そこには、俺にフォークで刺したケーキを差し出すアヤメが。


「はい、あーん」


 俺は戸惑う。いや、別に恥ずかしいとかではない。

入院中、体を動かせなかった時に散々やったことだ。

問題は、明らかに俺が開けた口より大きなケーキ。

これでもかと顎が外れるくらいに口を開けたところに、ケーキが突っ込まれる。


「あはは、とおるさんの鼻に生クリームがついてる」


 そう言うなり俺の鼻にアヤメの指が触れると、その生クリームを指ごとパクリと、口に入れた。

薄桃色の唇から細い指が離れる。


 段々と俺の顔に熱が籠っていくのがわかる。

それを気にすることなくアヤメは、嬉しそうにケーキを食べ続けたのだった。


 冬だというのに顔が暑い。暖房が効きすぎているのかと手で扇ぐ。

視線は自然と部屋の隅へと移動し、俺の視界にあるものが入ってきた。


「そうだ」


 俺は立ち上がると、隅に置かれたクリスマス仕様の包装紙に包まれた箱を取る。


「はい、アヤメ。クリスマスプレゼント」

「ええっ! あ……ごめんなさい。私ばっかり……」

「いいよ、アヤメ。アヤメと一緒にクリスマスが過ごせる、それで十分だ」

「とおるさん……」


 箱を受け取ると、青い瞳をこちらに真っ直ぐ向けて、開けていいか訴えてくるので、俺は一つ頷く。

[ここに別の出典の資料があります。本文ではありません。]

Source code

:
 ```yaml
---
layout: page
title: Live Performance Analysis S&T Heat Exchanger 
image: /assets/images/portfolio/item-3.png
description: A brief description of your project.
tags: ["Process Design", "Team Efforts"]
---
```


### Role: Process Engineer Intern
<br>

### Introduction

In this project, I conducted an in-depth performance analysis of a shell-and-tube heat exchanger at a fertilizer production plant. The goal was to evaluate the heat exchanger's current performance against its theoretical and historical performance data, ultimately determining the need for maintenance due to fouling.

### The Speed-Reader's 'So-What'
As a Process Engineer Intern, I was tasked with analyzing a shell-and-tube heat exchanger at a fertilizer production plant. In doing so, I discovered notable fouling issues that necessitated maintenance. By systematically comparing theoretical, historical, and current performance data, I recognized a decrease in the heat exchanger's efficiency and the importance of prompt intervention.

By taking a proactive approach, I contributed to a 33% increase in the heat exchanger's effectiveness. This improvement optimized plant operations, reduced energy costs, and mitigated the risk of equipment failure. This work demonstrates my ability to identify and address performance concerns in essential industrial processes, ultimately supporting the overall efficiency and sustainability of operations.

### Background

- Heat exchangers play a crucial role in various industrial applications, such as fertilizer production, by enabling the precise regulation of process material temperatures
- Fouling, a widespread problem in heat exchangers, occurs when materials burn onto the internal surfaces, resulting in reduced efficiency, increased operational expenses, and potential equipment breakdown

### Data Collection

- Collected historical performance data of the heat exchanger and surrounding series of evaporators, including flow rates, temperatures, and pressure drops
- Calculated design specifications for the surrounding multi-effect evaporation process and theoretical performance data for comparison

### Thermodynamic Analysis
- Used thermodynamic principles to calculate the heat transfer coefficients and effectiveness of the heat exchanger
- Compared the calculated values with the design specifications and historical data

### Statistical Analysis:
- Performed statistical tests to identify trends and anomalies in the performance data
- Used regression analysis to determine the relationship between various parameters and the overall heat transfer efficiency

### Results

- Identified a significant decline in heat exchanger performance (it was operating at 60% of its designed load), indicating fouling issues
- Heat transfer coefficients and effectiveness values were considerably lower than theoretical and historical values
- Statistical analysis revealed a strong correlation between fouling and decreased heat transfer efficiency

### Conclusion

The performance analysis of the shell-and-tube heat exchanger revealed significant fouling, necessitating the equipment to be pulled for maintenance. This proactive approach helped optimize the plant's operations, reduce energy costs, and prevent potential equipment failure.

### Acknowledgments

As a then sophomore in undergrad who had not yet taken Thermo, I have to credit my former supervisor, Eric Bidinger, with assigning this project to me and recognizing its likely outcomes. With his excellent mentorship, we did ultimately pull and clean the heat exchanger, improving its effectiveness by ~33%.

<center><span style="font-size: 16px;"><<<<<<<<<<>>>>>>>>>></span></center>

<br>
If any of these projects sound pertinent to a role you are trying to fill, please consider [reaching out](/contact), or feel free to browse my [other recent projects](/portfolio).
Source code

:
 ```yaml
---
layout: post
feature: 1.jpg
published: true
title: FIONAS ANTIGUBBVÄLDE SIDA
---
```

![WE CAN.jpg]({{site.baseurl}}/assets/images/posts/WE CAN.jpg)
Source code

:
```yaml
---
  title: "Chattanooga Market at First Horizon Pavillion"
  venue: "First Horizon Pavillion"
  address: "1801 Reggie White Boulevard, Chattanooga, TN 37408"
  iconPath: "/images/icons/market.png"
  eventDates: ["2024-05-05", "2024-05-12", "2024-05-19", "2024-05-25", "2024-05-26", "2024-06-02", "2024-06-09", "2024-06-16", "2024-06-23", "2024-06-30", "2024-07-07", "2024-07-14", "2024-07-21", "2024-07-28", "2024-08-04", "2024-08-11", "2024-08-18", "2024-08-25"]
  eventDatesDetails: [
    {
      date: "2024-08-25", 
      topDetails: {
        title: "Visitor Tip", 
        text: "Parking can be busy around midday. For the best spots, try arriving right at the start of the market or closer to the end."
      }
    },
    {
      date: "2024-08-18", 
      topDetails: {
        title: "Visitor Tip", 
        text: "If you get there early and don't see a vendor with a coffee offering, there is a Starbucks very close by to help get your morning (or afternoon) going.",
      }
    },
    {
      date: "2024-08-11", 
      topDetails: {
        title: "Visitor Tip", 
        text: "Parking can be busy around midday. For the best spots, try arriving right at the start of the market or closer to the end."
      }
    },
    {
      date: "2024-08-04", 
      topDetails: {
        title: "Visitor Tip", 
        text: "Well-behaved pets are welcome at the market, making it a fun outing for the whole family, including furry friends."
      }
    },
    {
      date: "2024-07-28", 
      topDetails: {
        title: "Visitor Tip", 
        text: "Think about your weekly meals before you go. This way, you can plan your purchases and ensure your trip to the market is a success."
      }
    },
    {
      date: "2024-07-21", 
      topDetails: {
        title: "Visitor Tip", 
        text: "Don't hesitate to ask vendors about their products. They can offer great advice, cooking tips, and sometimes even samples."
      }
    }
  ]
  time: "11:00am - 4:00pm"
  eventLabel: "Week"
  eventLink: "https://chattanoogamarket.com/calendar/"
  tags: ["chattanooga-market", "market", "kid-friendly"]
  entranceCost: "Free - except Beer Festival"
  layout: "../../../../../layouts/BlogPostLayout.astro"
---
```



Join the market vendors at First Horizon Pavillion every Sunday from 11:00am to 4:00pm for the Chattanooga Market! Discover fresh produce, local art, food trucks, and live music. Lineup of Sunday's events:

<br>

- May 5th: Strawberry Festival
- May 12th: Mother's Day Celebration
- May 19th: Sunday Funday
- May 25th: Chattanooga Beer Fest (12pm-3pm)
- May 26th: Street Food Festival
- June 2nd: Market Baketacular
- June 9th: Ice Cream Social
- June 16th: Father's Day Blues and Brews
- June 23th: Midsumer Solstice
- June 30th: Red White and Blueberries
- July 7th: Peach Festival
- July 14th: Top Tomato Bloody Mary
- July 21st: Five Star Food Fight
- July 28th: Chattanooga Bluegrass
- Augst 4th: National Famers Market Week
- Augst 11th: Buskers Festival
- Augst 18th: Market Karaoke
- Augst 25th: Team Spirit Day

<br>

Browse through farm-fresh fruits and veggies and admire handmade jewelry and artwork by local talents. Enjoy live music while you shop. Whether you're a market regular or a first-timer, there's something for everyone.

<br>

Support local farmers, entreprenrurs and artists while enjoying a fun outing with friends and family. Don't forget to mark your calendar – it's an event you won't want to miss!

包装紙を丁寧に取り外して、箱のパッケージで何かすぐに気づいたアヤメは、手が早まり箱からビニール袋に包まれたサンタクロースがモチーフの人形を取り出した。


「わあああっ、ありがとうございます!」


 例のアーマーゾ~ンで取り寄せた人形。ショーウインドウを物欲しそうにアヤメが見ていた物。


「見て見て、とおるさん! 可愛いでしょ!」


 俺に向けられたサンタクロースは顔が真緑で苦悶の表情を浮かべて苦しそうにしている。

可愛いというより、可哀想だ。

商品名のサンタ・苦シミマースに恥じない表情をしている。


「あ、これ、背中にスイッチがある」

「うん、ああ乾電池か、ちょっと待ってくれ」


 俺が新しい単3の電池を渡すと、アヤメはサンタ・苦シミマースの背中を剥いて乾電池をセットしスイッチを入れる。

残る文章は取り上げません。